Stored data

------------------------------------

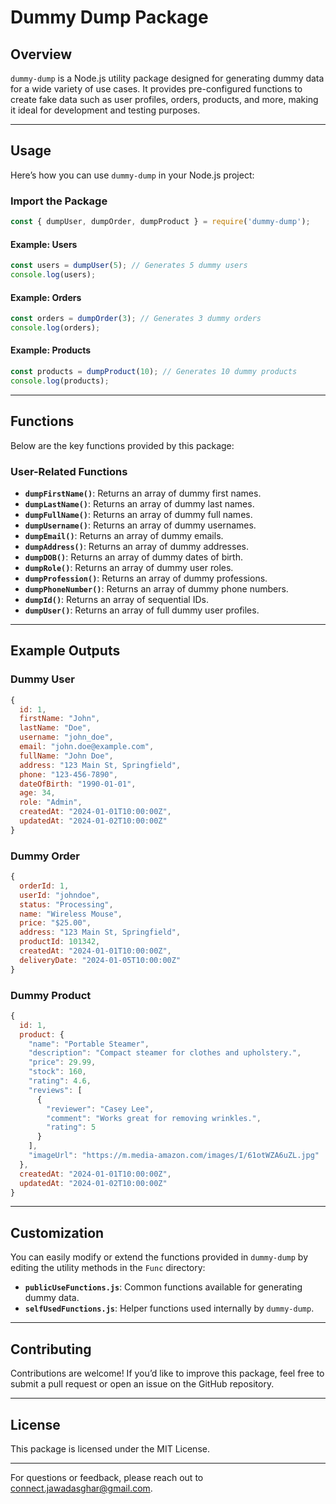 # Dummy Dump Package

## Overview

`dummy-dump` is a Node.js utility package designed for generating dummy data for a wide variety of use cases. It provides pre-configured functions to create fake data such as user profiles, orders, products, and more, making it ideal for development and testing purposes.

---

## Usage

Here’s how you can use `dummy-dump` in your Node.js project:

### Import the Package

```javascript
const { dumpUser, dumpOrder, dumpProduct } = require('dummy-dump');
```

#### Example: Users
```javascript
const users = dumpUser(5); // Generates 5 dummy users
console.log(users);
```

#### Example: Orders
```javascript
const orders = dumpOrder(3); // Generates 3 dummy orders
console.log(orders);
```

#### Example: Products
```javascript
const products = dumpProduct(10); // Generates 10 dummy products
console.log(products);
```

---

## Functions

Below are the key functions provided by this package:

### User-Related Functions
- **`dumpFirstName()`**: Returns an array of dummy first names.
- **`dumpLastName()`**: Returns an array of dummy last names.
- **`dumpFullName()`**: Returns an array of dummy full names.
- **`dumpUsername()`**: Returns an array of dummy usernames.
- **`dumpEmail()`**: Returns an array of dummy emails.
- **`dumpAddress()`**: Returns an array of dummy addresses.
- **`dumpDOB()`**: Returns an array of dummy dates of birth.
- **`dumpRole()`**: Returns an array of dummy user roles.
- **`dumpProfession()`**: Returns an array of dummy professions.
- **`dumpPhoneNumber()`**: Returns an array of dummy phone numbers.
- **`dumpId()`**: Returns an array of sequential IDs.
- **`dumpUser()`**: Returns an array of full dummy user profiles.

---

## Example Outputs

### Dummy User
```javascript
{
  id: 1,
  firstName: "John",
  lastName: "Doe",
  username: "john_doe",
  email: "john.doe@example.com",
  fullName: "John Doe",
  address: "123 Main St, Springfield",
  phone: "123-456-7890",
  dateOfBirth: "1990-01-01",
  age: 34,
  role: "Admin",
  createdAt: "2024-01-01T10:00:00Z",
  updatedAt: "2024-01-02T10:00:00Z"
}
```

### Dummy Order
```javascript
{
  orderId: 1,
  userId: "johndoe",
  status: "Processing",
  name: "Wireless Mouse",
  price: "$25.00",
  address: "123 Main St, Springfield",
  productId: 101342,
  createdAt: "2024-01-01T10:00:00Z",
  deliveryDate: "2024-01-05T10:00:00Z"
}
```

### Dummy Product
```javascript
{
  id: 1,
  product: {
    "name": "Portable Steamer",
    "description": "Compact steamer for clothes and upholstery.",
    "price": 29.99,
    "stock": 160,
    "rating": 4.6,
    "reviews": [
      {
        "reviewer": "Casey Lee",
        "comment": "Works great for removing wrinkles.",
        "rating": 5
      }
    ],
    "imageUrl": "https://m.media-amazon.com/images/I/61otWZA6uZL.jpg"
  },
  createdAt: "2024-01-01T10:00:00Z",
  updatedAt: "2024-01-02T10:00:00Z"
}
```

---

## Customization

You can easily modify or extend the functions provided in `dummy-dump` by editing the utility methods in the `Func` directory:

- **`publicUseFunctions.js`**: Common functions available for generating dummy data.
- **`selfUsedFunctions.js`**: Helper functions used internally by `dummy-dump`.

---

## Contributing

Contributions are welcome! If you’d like to improve this package, feel free to submit a pull request or open an issue on the GitHub repository.

---

## License

This package is licensed under the MIT License.

---

For questions or feedback, please reach out to connect.jawadasghar@gmail.com.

------------------------------------

- **INSTRUCTIONS TO FOLLOW**
Scan each line above for the string "dumpOrder". Give the tally and nothing else.

- **ANSWER AREA**
2